___ Given information

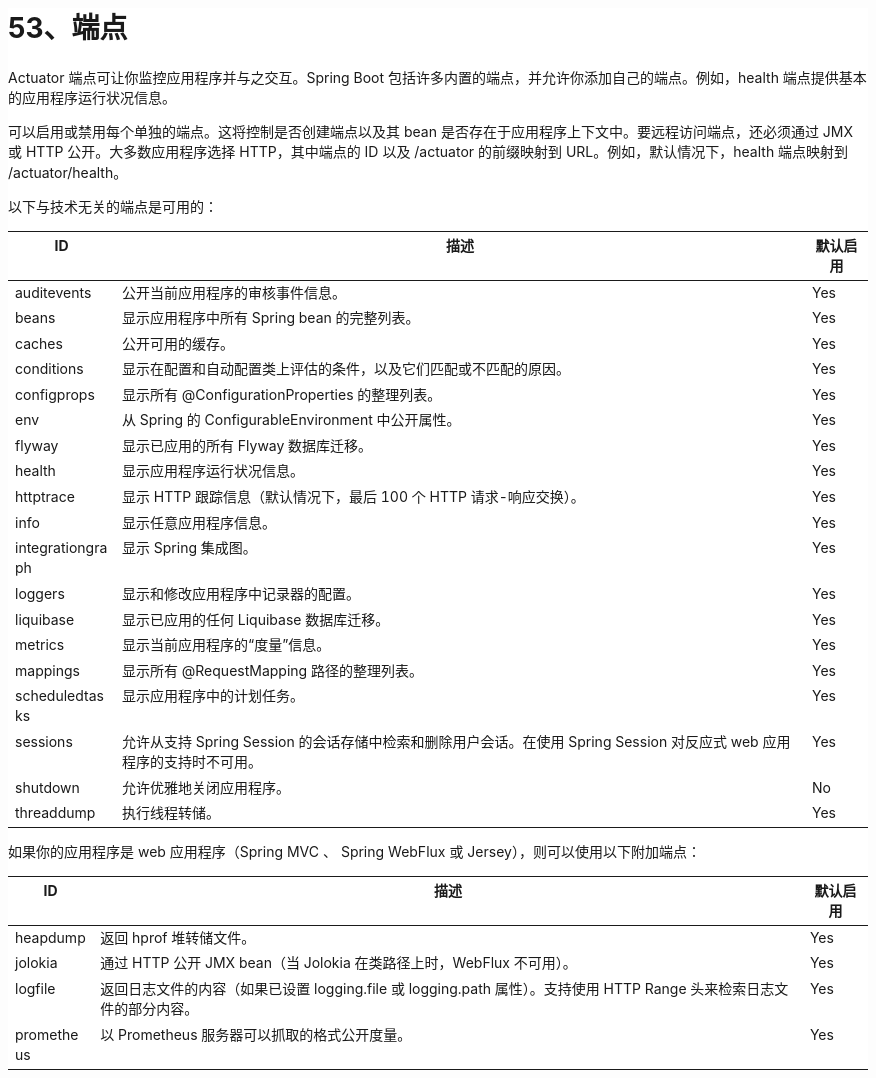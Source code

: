 # 53、端点

Actuator 端点可让你监控应用程序并与之交互。Spring Boot 包括许多内置的端点，并允许你添加自己的端点。例如，health 端点提供基本的应用程序运行状况信息。

可以启用或禁用每个单独的端点。这将控制是否创建端点以及其 bean 是否存在于应用程序上下文中。要远程访问端点，还必须通过 JMX 或 HTTP 公开。大多数应用程序选择 HTTP，其中端点的 ID 以及 /actuator 的前缀映射到 URL。例如，默认情况下，health 端点映射到 /actuator/health。

以下与技术无关的端点是可用的：

|ID			|描述						|默认启用|
|---|---|---|
|auditevents		|公开当前应用程序的审核事件信息。		|Yes|
|beans			|显示应用程序中所有 Spring bean 的完整列表。		|Yes|
|caches			|公开可用的缓存。		|Yes|
|conditions		|显示在配置和自动配置类上评估的条件，以及它们匹配或不匹配的原因。		|Yes|
|configprops		|显示所有 @ConfigurationProperties 的整理列表。		|Yes|
|env			|从 Spring 的 ConfigurableEnvironment 中公开属性。		|Yes|
|flyway			|显示已应用的所有 Flyway 数据库迁移。		|Yes|
|health			|显示应用程序运行状况信息。		|Yes|
|httptrace		|显示 HTTP 跟踪信息（默认情况下，最后 100 个 HTTP 请求-响应交换）。		|Yes|
|info			|显示任意应用程序信息。		|Yes|
|integrationgraph	|显示 Spring 集成图。		|Yes|
|loggers			|显示和修改应用程序中记录器的配置。		|Yes|
|liquibase		|显示已应用的任何 Liquibase 数据库迁移。		|Yes|
|metrics			|显示当前应用程序的“度量”信息。		|Yes|
|mappings		|显示所有 @RequestMapping 路径的整理列表。		|Yes|
|scheduledtasks		|显示应用程序中的计划任务。		|Yes|
|sessions		|允许从支持 Spring Session 的会话存储中检索和删除用户会话。在使用 Spring Session 对反应式 web 应用程序的支持时不可用。		|Yes|
|shutdown		|允许优雅地关闭应用程序。		|No|
|threaddump		|执行线程转储。		|Yes|

如果你的应用程序是 web 应用程序（Spring MVC 、 Spring WebFlux 或 Jersey），则可以使用以下附加端点：

|ID			|描述						|默认启用|
|---|---|---|
|heapdump		|返回 hprof 堆转储文件。		|Yes|
|jolokia			|通过 HTTP 公开 JMX bean（当 Jolokia 在类路径上时，WebFlux 不可用）。		|Yes|
|logfile			|返回日志文件的内容（如果已设置 logging.file 或 logging.path 属性）。支持使用 HTTP Range 头来检索日志文件的部分内容。		|Yes|
|prometheus		|以 Prometheus 服务器可以抓取的格式公开度量。		|Yes|

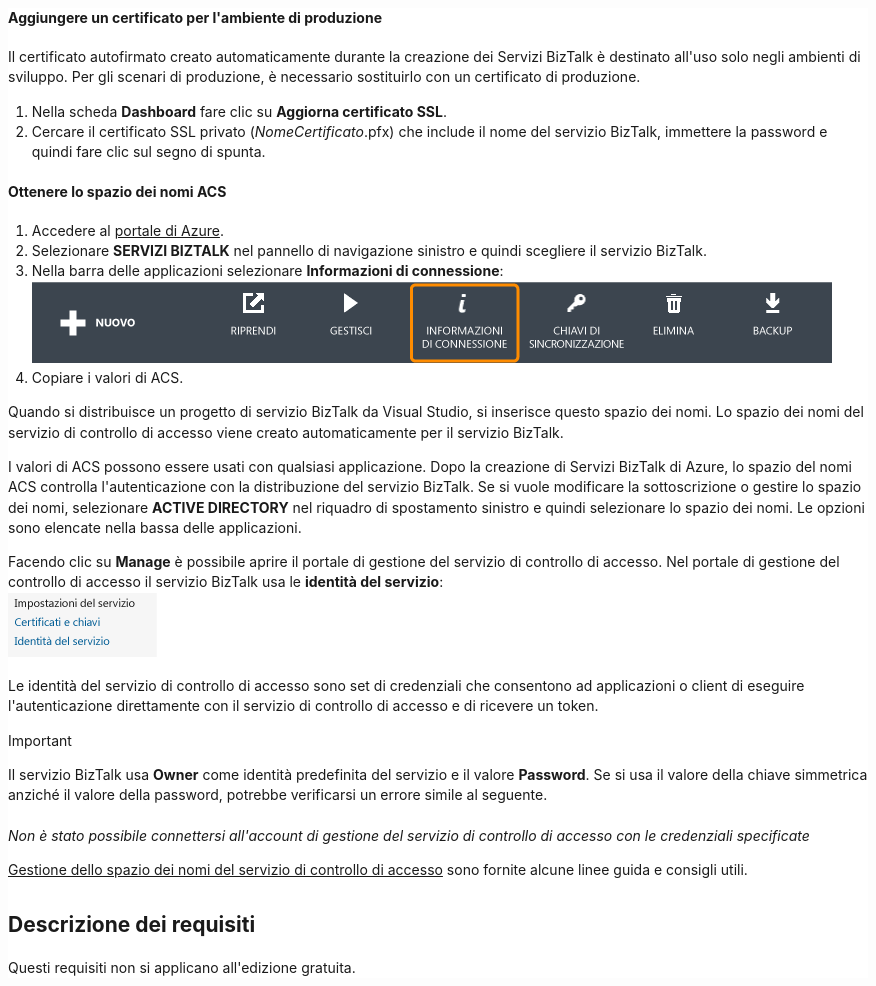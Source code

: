 #### <a name="AddCert"></a>Aggiungere un certificato per l'ambiente di produzione
Il certificato autofirmato creato automaticamente durante la creazione dei Servizi BizTalk è destinato all'uso solo negli ambienti di sviluppo. Per gli scenari di produzione, è necessario sostituirlo con un certificato di produzione.

1. Nella scheda **Dashboard** fare clic su **Aggiorna certificato SSL**.
2. Cercare il certificato SSL privato (*NomeCertificato*.pfx) che include il nome del servizio BizTalk, immettere la password e quindi fare clic sul segno di spunta.

#### <a name="ACS"></a>Ottenere lo spazio dei nomi ACS
1. Accedere al [portale di Azure](http://go.microsoft.com/fwlink/p/?LinkID=213885).
2. Selezionare **SERVIZI BIZTALK** nel pannello di navigazione sinistro e quindi scegliere il servizio BizTalk.
3. Nella barra delle applicazioni selezionare **Informazioni di connessione**:  
   ![Selezionare Connection Information][ACSConnectInfo]
4. Copiare i valori di ACS.

Quando si distribuisce un progetto di servizio BizTalk da Visual Studio, si inserisce questo spazio dei nomi. Lo spazio dei nomi del servizio di controllo di accesso viene creato automaticamente per il servizio BizTalk.

I valori di ACS possono essere usati con qualsiasi applicazione. Dopo la creazione di Servizi BizTalk di Azure, lo spazio del nomi ACS controlla l'autenticazione con la distribuzione del servizio BizTalk. Se si vuole modificare la sottoscrizione o gestire lo spazio dei nomi, selezionare **ACTIVE DIRECTORY** nel riquadro di spostamento sinistro e quindi selezionare lo spazio dei nomi. Le opzioni sono elencate nella bassa delle applicazioni.

Facendo clic su **Manage** è possibile aprire il portale di gestione del servizio di controllo di accesso. Nel portale di gestione del controllo di accesso il servizio BizTalk usa le **identità del servizio**:  
![Identità del servizio di controllo di accesso nel portale di gestione del servizio][ACSServiceIdentities]

Le identità del servizio di controllo di accesso sono set di credenziali che consentono ad applicazioni o client di eseguire l'autenticazione direttamente con il servizio di controllo di accesso e di ricevere un token.

> [!IMPORTANT]
> Il servizio BizTalk usa **Owner** come identità predefinita del servizio e il valore **Password**. Se si usa il valore della chiave simmetrica anziché il valore della password, potrebbe verificarsi un errore simile al seguente.<br/><br/>*Non è stato possibile connettersi all'account di gestione del servizio di controllo di accesso con le credenziali specificate*
> 
> 

[Gestione dello spazio dei nomi del servizio di controllo di accesso](https://msdn.microsoft.com/library/azure/hh674478.aspx) sono fornite alcune linee guida e consigli utili.

## <a name="requirements-explained"></a>Descrizione dei requisiti
Questi requisiti non si applicano all'edizione gratuita.


[NewBizTalkService]: ./media/biztalk-provision-services/WABS_NewBizTalkService.png
[NEWButton]: ./media/biztalk-provision-services/WABS_New.png
[ProgressComplete]: ./media/biztalk-provision-services/WABS_ProgressComplete.png
[ACSConnectInfo]: ./media/biztalk-provision-services/WABS_ACSConnectInformation.png
[QuickGlance]: ./media/biztalk-provision-services/WABS_QuickGlance.png
[ACSServiceIdentities]: ./media/biztalk-provision-services/WABS_ACSServiceIdentities.png
[HybridConnectionTab]: ./media/biztalk-provision-services/WABS_HybridConnectionTab.png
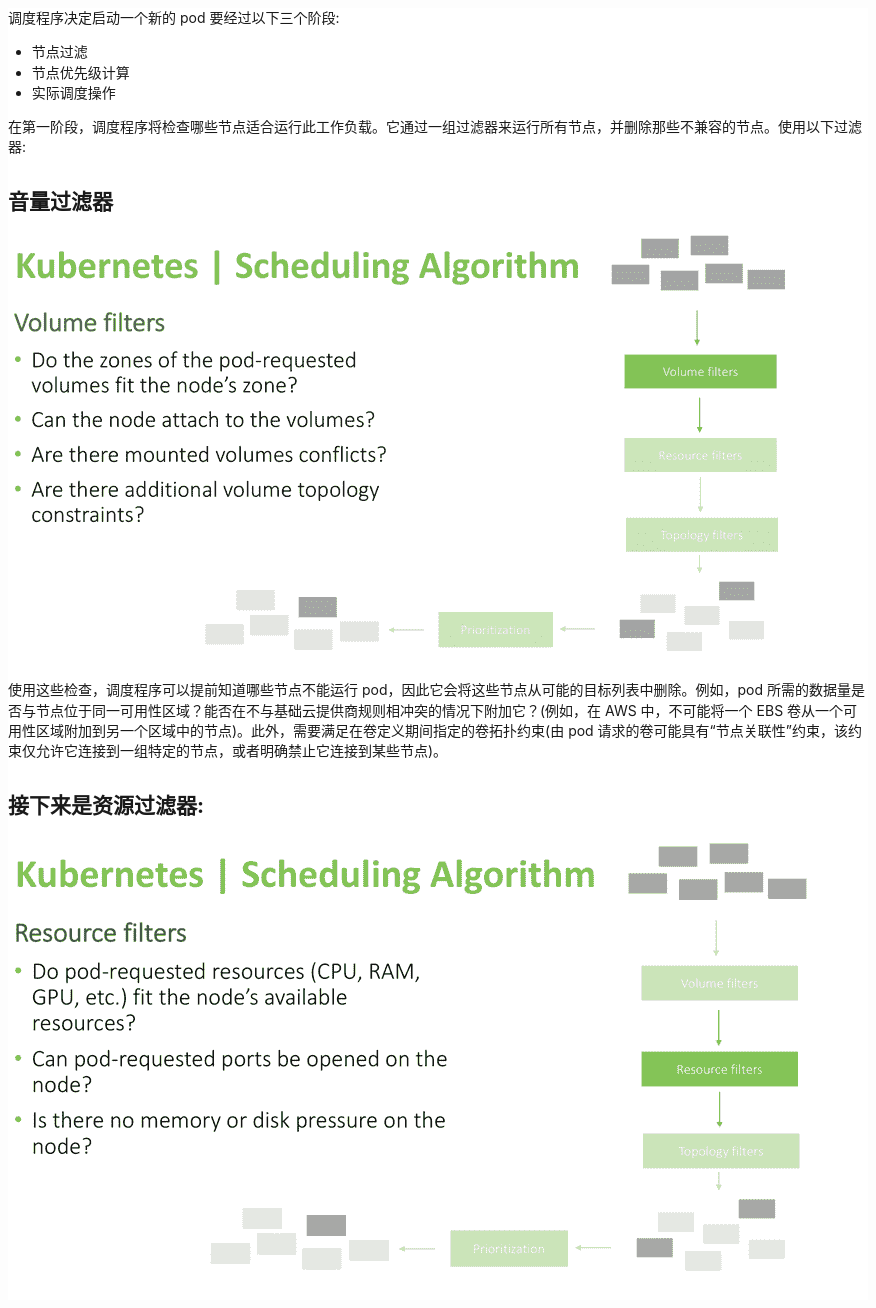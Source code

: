 调度程序决定启动一个新的 pod 要经过以下三个阶段:

*   节点过滤
*   节点优先级计算
*   实际调度操作

在第一阶段，调度程序将检查哪些节点适合运行此工作负载。它通过一组过滤器来运行所有节点，并删除那些不兼容的节点。使用以下过滤器:

## 音量过滤器

![](img/9ccd8c72bf327fbb3e12e54759eb3c5d.png)

使用这些检查，调度程序可以提前知道哪些节点不能运行 pod，因此它会将这些节点从可能的目标列表中删除。例如，pod 所需的数据量是否与节点位于同一可用性区域？能否在不与基础云提供商规则相冲突的情况下附加它？(例如，在 AWS 中，不可能将一个 EBS 卷从一个可用性区域附加到另一个区域中的节点)。此外，需要满足在卷定义期间指定的卷拓扑约束(由 pod 请求的卷可能具有“节点关联性”约束，该约束仅允许它连接到一组特定的节点，或者明确禁止它连接到某些节点)。

## 接下来是资源过滤器:

![](img/281bf639ded67b899204348727f2f3b5.png)
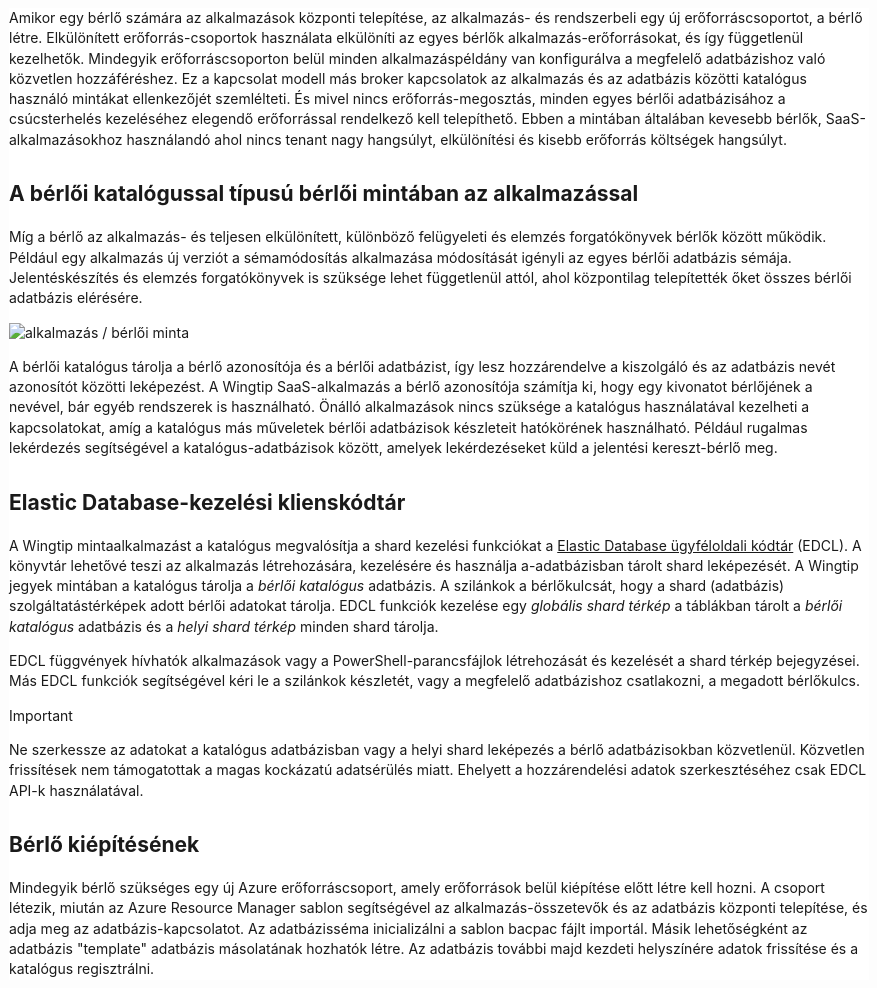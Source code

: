 Amikor egy bérlő számára az alkalmazások központi telepítése, az alkalmazás- és rendszerbeli egy új erőforráscsoportot, a bérlő létre.  Elkülönített erőforrás-csoportok használata elkülöníti az egyes bérlők alkalmazás-erőforrásokat, és így függetlenül kezelhetők. Mindegyik erőforráscsoporton belül minden alkalmazáspéldány van konfigurálva a megfelelő adatbázishoz való közvetlen hozzáféréshez.  Ez a kapcsolat modell más broker kapcsolatok az alkalmazás és az adatbázis közötti katalógus használó mintákat ellenkezőjét szemlélteti.  És mivel nincs erőforrás-megosztás, minden egyes bérlői adatbázisához a csúcsterhelés kezeléséhez elegendő erőforrással rendelkező kell telepíthető. Ebben a mintában általában kevesebb bérlők, SaaS-alkalmazásokhoz használandó ahol nincs tenant nagy hangsúlyt, elkülönítési és kisebb erőforrás költségek hangsúlyt.  

## <a name="using-a-tenant-catalog-with-the-application-per-tenant-pattern"></a>A bérlői katalógussal típusú bérlői mintában az alkalmazással
Míg a bérlő az alkalmazás- és teljesen elkülönített, különböző felügyeleti és elemzés forgatókönyvek bérlők között működik.  Például egy alkalmazás új verziót a sémamódosítás alkalmazása módosítását igényli az egyes bérlői adatbázis sémája. Jelentéskészítés és elemzés forgatókönyvek is szüksége lehet függetlenül attól, ahol központilag telepítették őket összes bérlői adatbázis elérésére.

   ![alkalmazás / bérlői minta](media/saas-standaloneapp-provision-and-catalog/standalone-app-pattern-with-catalog.png)

A bérlői katalógus tárolja a bérlő azonosítója és a bérlői adatbázist, így lesz hozzárendelve a kiszolgáló és az adatbázis nevét azonosítót közötti leképezést.  A Wingtip SaaS-alkalmazás a bérlő azonosítója számítja ki, hogy egy kivonatot bérlőjének a nevével, bár egyéb rendszerek is használható.  Önálló alkalmazások nincs szüksége a katalógus használatával kezelheti a kapcsolatokat, amíg a katalógus más műveletek bérlői adatbázisok készleteit hatókörének használható. Például rugalmas lekérdezés segítségével a katalógus-adatbázisok között, amelyek lekérdezéseket küld a jelentési kereszt-bérlő meg.

## <a name="elastic-database-client-library"></a>Elastic Database-kezelési klienskódtár
A Wingtip mintaalkalmazást a katalógus megvalósítja a shard kezelési funkciókat a [Elastic Database ügyféloldali kódtár](https://docs.microsoft.com/en-us/azure/sql-database/sql-database-elastic-database-client-library) (EDCL).  A könyvtár lehetővé teszi az alkalmazás létrehozására, kezelésére és használja a-adatbázisban tárolt shard leképezését. A Wingtip jegyek mintában a katalógus tárolja a *bérlői katalógus* adatbázis.  A szilánkok a bérlőkulcsát, hogy a shard (adatbázis) szolgáltatástérképek adott bérlői adatokat tárolja.  EDCL funkciók kezelése egy *globális shard térkép* a táblákban tárolt a *bérlői katalógus* adatbázis és a *helyi shard térkép* minden shard tárolja.

EDCL függvények hívhatók alkalmazások vagy a PowerShell-parancsfájlok létrehozását és kezelését a shard térkép bejegyzései. Más EDCL funkciók segítségével kéri le a szilánkok készletét, vagy a megfelelő adatbázishoz csatlakozni, a megadott bérlőkulcs. 
    
> [!IMPORTANT] 
> Ne szerkessze az adatokat a katalógus adatbázisban vagy a helyi shard leképezés a bérlő adatbázisokban közvetlenül. Közvetlen frissítések nem támogatottak a magas kockázatú adatsérülés miatt. Ehelyett a hozzárendelési adatok szerkesztéséhez csak EDCL API-k használatával.

## <a name="tenant-provisioning"></a>Bérlő kiépítésének 
Mindegyik bérlő szükséges egy új Azure erőforráscsoport, amely erőforrások belül kiépítése előtt létre kell hozni. A csoport létezik, miután az Azure Resource Manager sablon segítségével az alkalmazás-összetevők és az adatbázis központi telepítése, és adja meg az adatbázis-kapcsolatot. Az adatbázisséma inicializálni a sablon bacpac fájlt importál.  Másik lehetőségként az adatbázis "template" adatbázis másolatának hozhatók létre.  Az adatbázis további majd kezdeti helyszínére adatok frissítése és a katalógus regisztrálni.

______

• **Task requirements**: Reply with every line of the listing that has the string "数据库迁移".

• **Response to this exercise**:
|flyway			|显示已应用的所有 Flyway 数据库迁移。		|Yes|
|liquibase		|显示已应用的任何 Liquibase 数据库迁移。		|Yes|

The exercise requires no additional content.